Directions:
Consider the data that follows and state how many lines contain the string "Highlighting", using the number alone.

::::::::

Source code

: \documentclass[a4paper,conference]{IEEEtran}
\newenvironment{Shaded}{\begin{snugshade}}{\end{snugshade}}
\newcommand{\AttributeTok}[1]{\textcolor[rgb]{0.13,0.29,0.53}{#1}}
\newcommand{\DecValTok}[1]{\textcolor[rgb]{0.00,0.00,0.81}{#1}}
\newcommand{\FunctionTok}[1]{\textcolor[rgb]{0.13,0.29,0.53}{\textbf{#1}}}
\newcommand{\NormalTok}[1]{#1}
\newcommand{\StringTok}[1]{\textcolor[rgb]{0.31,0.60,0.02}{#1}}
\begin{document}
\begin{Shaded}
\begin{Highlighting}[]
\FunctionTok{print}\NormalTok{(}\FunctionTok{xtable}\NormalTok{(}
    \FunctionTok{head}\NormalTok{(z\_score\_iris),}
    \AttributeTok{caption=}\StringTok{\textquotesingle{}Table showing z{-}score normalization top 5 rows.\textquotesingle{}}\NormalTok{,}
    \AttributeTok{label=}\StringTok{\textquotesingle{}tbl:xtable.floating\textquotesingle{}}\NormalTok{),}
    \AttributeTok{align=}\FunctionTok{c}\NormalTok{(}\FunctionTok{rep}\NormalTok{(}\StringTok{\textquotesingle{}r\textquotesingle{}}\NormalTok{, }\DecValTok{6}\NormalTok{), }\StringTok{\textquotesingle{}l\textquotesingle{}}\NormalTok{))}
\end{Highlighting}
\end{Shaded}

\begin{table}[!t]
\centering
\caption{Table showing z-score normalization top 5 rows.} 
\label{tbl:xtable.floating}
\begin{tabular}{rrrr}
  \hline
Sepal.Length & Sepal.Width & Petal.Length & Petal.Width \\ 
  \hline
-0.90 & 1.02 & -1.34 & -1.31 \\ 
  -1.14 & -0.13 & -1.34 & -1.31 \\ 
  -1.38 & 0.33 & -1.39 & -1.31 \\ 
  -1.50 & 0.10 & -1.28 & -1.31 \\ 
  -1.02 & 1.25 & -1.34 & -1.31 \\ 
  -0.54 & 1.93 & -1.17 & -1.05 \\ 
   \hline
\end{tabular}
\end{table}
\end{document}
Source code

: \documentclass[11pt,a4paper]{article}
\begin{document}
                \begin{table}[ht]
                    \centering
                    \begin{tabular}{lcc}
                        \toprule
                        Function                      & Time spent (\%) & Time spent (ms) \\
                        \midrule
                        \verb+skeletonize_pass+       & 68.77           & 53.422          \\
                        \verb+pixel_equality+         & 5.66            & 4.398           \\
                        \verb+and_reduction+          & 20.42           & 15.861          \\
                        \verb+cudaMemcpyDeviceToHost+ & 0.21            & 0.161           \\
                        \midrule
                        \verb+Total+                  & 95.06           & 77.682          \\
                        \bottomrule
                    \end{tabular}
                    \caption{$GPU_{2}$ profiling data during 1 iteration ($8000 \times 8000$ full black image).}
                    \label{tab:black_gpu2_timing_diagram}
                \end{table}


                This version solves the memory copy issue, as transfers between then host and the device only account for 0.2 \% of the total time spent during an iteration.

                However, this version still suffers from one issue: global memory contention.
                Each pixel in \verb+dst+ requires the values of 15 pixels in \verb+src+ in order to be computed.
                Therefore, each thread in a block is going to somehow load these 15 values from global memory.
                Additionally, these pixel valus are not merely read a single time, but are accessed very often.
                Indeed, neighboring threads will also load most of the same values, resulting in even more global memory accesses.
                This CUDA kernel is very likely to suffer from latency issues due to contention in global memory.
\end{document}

::::::::

Result of the exercise:
2